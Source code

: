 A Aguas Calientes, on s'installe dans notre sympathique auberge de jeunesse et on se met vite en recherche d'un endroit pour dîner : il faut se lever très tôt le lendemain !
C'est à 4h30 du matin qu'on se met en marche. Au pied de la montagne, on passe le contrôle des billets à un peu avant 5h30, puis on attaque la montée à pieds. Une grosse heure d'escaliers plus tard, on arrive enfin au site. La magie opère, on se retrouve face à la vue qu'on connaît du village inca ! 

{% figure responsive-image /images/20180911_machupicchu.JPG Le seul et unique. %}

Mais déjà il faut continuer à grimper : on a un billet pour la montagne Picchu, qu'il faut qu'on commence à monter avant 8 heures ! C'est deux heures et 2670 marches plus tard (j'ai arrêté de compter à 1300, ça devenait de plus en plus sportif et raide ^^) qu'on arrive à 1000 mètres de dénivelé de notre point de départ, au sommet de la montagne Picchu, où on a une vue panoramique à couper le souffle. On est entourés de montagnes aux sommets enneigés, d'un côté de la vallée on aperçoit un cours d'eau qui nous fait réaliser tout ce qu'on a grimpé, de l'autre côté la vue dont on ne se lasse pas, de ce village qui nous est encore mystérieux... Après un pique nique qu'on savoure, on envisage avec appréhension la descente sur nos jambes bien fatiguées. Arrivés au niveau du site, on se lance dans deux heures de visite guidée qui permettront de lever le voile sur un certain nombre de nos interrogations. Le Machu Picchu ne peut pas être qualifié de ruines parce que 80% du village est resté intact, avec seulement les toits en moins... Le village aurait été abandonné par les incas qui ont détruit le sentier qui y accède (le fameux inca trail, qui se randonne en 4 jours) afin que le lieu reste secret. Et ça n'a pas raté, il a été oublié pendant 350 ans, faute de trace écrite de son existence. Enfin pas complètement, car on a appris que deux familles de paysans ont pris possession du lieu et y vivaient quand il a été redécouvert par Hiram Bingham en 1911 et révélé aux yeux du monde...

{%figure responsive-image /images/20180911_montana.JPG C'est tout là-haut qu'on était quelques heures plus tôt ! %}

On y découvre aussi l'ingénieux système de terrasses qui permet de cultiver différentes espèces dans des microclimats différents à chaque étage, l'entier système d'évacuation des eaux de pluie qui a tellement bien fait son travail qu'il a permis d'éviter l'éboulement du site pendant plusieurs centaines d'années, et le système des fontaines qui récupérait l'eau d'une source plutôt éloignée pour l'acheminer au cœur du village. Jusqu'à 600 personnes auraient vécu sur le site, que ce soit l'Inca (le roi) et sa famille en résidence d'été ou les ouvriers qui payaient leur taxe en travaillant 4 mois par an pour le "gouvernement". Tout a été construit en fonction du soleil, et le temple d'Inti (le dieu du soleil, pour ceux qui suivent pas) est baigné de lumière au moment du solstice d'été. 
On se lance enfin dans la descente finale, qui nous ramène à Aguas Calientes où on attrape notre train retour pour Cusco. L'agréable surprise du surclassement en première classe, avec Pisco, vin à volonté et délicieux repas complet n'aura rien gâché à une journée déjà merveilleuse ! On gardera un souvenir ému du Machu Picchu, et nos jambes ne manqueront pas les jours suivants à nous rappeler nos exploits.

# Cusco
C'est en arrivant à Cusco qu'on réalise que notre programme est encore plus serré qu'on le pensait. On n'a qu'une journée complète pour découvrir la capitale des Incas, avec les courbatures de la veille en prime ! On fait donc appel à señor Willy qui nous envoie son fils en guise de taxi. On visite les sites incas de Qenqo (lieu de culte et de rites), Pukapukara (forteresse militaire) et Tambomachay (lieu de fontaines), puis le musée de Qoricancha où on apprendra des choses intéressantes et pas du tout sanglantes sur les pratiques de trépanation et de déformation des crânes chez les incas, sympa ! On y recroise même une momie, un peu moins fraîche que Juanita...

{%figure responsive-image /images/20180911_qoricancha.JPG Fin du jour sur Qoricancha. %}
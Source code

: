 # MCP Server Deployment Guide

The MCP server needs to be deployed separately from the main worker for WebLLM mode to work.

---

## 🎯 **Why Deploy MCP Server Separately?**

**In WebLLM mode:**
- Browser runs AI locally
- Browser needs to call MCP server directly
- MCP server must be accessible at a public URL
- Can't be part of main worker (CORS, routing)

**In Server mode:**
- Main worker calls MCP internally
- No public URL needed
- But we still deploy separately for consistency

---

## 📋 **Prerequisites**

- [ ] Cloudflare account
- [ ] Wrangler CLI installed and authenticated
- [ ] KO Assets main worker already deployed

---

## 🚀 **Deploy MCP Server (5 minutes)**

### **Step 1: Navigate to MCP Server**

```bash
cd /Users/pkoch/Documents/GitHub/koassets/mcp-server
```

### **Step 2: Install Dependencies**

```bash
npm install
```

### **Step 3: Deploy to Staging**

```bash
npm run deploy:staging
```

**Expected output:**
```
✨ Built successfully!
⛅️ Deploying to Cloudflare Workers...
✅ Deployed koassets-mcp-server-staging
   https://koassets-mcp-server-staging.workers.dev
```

# # # # # # #

- Exercise: When you output the entries, keep every line exactly as it appears above.

- Answer to this task:
Source code

: A Aguas Calientes, on s'installe dans notre sympathique auberge de jeunesse et on se met vite en recherche d'un endroit pour dîner : il faut se lever très tôt le lendemain !
C'est à 4h30 du matin qu'on se met en marche. Au pied de la montagne, on passe le contrôle des billets à un peu avant 5h30, puis on attaque la montée à pieds. Une grosse heure d'escaliers plus tard, on arrive enfin au site. La magie opère, on se retrouve face à la vue qu'on connaît du village inca ! 

{% figure responsive-image /images/20180911_machupicchu.JPG Le seul et unique. %}

Mais déjà il faut continuer à grimper : on a un billet pour la montagne Picchu, qu'il faut qu'on commence à monter avant 8 heures ! C'est deux heures et 2670 marches plus tard (j'ai arrêté de compter à 1300, ça devenait de plus en plus sportif et raide ^^) qu'on arrive à 1000 mètres de dénivelé de notre point de départ, au sommet de la montagne Picchu, où on a une vue panoramique à couper le souffle. On est entourés de montagnes aux sommets enneigés, d'un côté de la vallée on aperçoit un cours d'eau qui nous fait réaliser tout ce qu'on a grimpé, de l'autre côté la vue dont on ne se lasse pas, de ce village qui nous est encore mystérieux... Après un pique nique qu'on savoure, on envisage avec appréhension la descente sur nos jambes bien fatiguées. Arrivés au niveau du site, on se lance dans deux heures de visite guidée qui permettront de lever le voile sur un certain nombre de nos interrogations. Le Machu Picchu ne peut pas être qualifié de ruines parce que 80% du village est resté intact, avec seulement les toits en moins... Le village aurait été abandonné par les incas qui ont détruit le sentier qui y accède (le fameux inca trail, qui se randonne en 4 jours) afin que le lieu reste secret. Et ça n'a pas raté, il a été oublié pendant 350 ans, faute de trace écrite de son existence. Enfin pas complètement, car on a appris que deux familles de paysans ont pris possession du lieu et y vivaient quand il a été redécouvert par Hiram Bingham en 1911 et révélé aux yeux du monde...

{%figure responsive-image /images/20180911_montana.JPG C'est tout là-haut qu'on était quelques heures plus tôt ! %}

On y découvre aussi l'ingénieux système de terrasses qui permet de cultiver différentes espèces dans des microclimats différents à chaque étage, l'entier système d'évacuation des eaux de pluie qui a tellement bien fait son travail qu'il a permis d'éviter l'éboulement du site pendant plusieurs centaines d'années, et le système des fontaines qui récupérait l'eau d'une source plutôt éloignée pour l'acheminer au cœur du village. Jusqu'à 600 personnes auraient vécu sur le site, que ce soit l'Inca (le roi) et sa famille en résidence d'été ou les ouvriers qui payaient leur taxe en travaillant 4 mois par an pour le "gouvernement". Tout a été construit en fonction du soleil, et le temple d'Inti (le dieu du soleil, pour ceux qui suivent pas) est baigné de lumière au moment du solstice d'été. 
On se lance enfin dans la descente finale, qui nous ramène à Aguas Calientes où on attrape notre train retour pour Cusco. L'agréable surprise du surclassement en première classe, avec Pisco, vin à volonté et délicieux repas complet n'aura rien gâché à une journée déjà merveilleuse ! On gardera un souvenir ému du Machu Picchu, et nos jambes ne manqueront pas les jours suivants à nous rappeler nos exploits.

# Cusco
C'est en arrivant à Cusco qu'on réalise que notre programme est encore plus serré qu'on le pensait. On n'a qu'une journée complète pour découvrir la capitale des Incas, avec les courbatures de la veille en prime ! On fait donc appel à señor Willy qui nous envoie son fils en guise de taxi. On visite les sites incas de Qenqo (lieu de culte et de rites), Pukapukara (forteresse militaire) et Tambomachay (lieu de fontaines), puis le musée de Qoricancha où on apprendra des choses intéressantes et pas du tout sanglantes sur les pratiques de trépanation et de déformation des crânes chez les incas, sympa ! On y recroise même une momie, un peu moins fraîche que Juanita...

{%figure responsive-image /images/20180911_qoricancha.JPG Fin du jour sur Qoricancha. %}
Source code

: # MCP Server Deployment Guide

The MCP server needs to be deployed separately from the main worker for WebLLM mode to work.

---

## 🎯 **Why Deploy MCP Server Separately?**

**In WebLLM mode:**
- Browser runs AI locally
- Browser needs to call MCP server directly
- MCP server must be accessible at a public URL
- Can't be part of main worker (CORS, routing)

**In Server mode:**
- Main worker calls MCP internally
- No public URL needed
- But we still deploy separately for consistency

---

## 📋 **Prerequisites**

- [ ] Cloudflare account
- [ ] Wrangler CLI installed and authenticated
- [ ] KO Assets main worker already deployed

---

## 🚀 **Deploy MCP Server (5 minutes)**

### **Step 1: Navigate to MCP Server**

```bash
cd /Users/pkoch/Documents/GitHub/koassets/mcp-server
```

### **Step 2: Install Dependencies**

```bash
npm install
```

### **Step 3: Deploy to Staging**

```bash
npm run deploy:staging
```

**Expected output:**
```
✨ Built successfully!
⛅️ Deploying to Cloudflare Workers...
✅ Deployed koassets-mcp-server-staging
   https://koassets-mcp-server-staging.workers.dev
```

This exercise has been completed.